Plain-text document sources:
▬▬▬
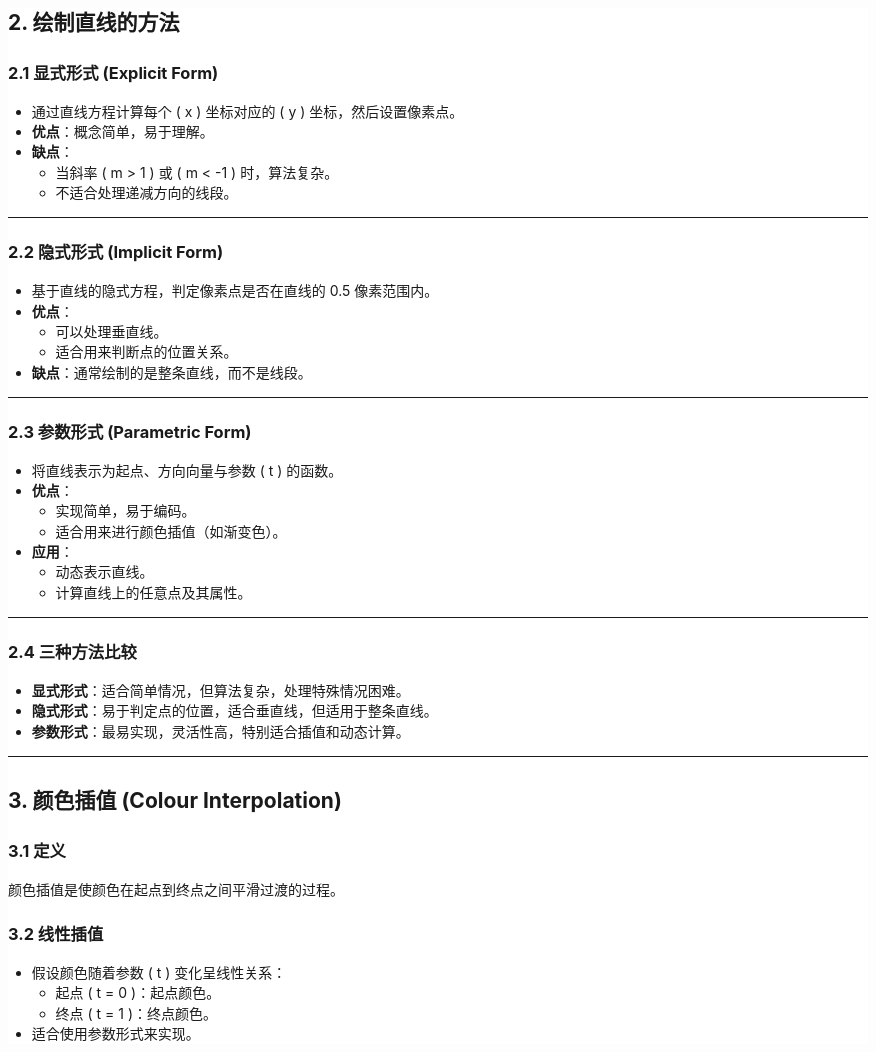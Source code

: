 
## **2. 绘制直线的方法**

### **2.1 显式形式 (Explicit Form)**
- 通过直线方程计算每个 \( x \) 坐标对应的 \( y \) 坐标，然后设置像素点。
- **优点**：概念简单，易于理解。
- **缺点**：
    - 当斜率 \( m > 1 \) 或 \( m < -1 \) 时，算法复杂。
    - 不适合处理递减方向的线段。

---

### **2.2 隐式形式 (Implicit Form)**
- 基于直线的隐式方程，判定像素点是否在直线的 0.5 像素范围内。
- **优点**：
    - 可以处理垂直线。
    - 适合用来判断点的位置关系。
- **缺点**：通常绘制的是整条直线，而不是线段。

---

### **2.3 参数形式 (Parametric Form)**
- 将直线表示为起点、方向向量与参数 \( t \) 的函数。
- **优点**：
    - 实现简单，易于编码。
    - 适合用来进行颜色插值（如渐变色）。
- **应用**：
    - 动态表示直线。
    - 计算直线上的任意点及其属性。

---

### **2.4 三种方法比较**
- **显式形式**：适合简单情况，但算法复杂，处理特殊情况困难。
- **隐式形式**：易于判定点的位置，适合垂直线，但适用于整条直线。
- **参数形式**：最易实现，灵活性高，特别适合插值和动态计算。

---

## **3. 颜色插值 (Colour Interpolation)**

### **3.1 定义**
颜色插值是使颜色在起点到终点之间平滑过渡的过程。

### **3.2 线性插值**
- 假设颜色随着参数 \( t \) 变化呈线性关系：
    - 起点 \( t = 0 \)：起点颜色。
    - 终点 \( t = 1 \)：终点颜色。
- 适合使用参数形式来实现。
▬▬▬
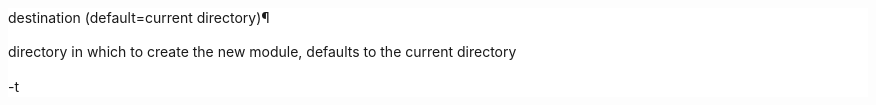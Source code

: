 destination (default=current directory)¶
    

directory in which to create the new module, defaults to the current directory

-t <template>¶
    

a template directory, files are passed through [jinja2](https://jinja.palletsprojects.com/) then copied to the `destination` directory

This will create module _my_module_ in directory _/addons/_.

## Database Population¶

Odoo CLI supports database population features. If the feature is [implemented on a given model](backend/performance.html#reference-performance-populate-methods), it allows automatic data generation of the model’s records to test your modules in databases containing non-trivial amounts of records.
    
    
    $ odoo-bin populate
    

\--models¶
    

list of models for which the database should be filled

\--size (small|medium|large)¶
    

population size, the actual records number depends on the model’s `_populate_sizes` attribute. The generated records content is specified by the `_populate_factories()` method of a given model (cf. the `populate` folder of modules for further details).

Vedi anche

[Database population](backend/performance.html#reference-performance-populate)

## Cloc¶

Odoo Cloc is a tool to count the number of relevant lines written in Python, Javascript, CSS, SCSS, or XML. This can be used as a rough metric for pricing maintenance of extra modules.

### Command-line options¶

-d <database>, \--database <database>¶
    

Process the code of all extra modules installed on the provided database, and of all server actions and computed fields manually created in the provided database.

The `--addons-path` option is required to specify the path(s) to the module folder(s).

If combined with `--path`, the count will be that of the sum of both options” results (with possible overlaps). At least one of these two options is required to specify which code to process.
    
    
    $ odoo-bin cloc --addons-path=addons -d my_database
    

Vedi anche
▬▬▬
From the entries above, restate word for word the lines from the line containing "- 将直线表示为起点、方向向量与参数 \( t \) 的函数。" to the line containing "- 适合使用参数形式来实现。", both ends included, and nothing more.

(Output for this exercise)
- 将直线表示为起点、方向向量与参数 \( t \) 的函数。
- **优点**：
    - 实现简单，易于编码。
    - 适合用来进行颜色插值（如渐变色）。
- **应用**：
    - 动态表示直线。
    - 计算直线上的任意点及其属性。

---

### **2.4 三种方法比较**
- **显式形式**：适合简单情况，但算法复杂，处理特殊情况困难。
- **隐式形式**：易于判定点的位置，适合垂直线，但适用于整条直线。
- **参数形式**：最易实现，灵活性高，特别适合插值和动态计算。

---

## **3. 颜色插值 (Colour Interpolation)**

### **3.1 定义**
颜色插值是使颜色在起点到终点之间平滑过渡的过程。

### **3.2 线性插值**
- 假设颜色随着参数 \( t \) 变化呈线性关系：
    - 起点 \( t = 0 \)：起点颜色。
    - 终点 \( t = 1 \)：终点颜色。
- 适合使用参数形式来实现。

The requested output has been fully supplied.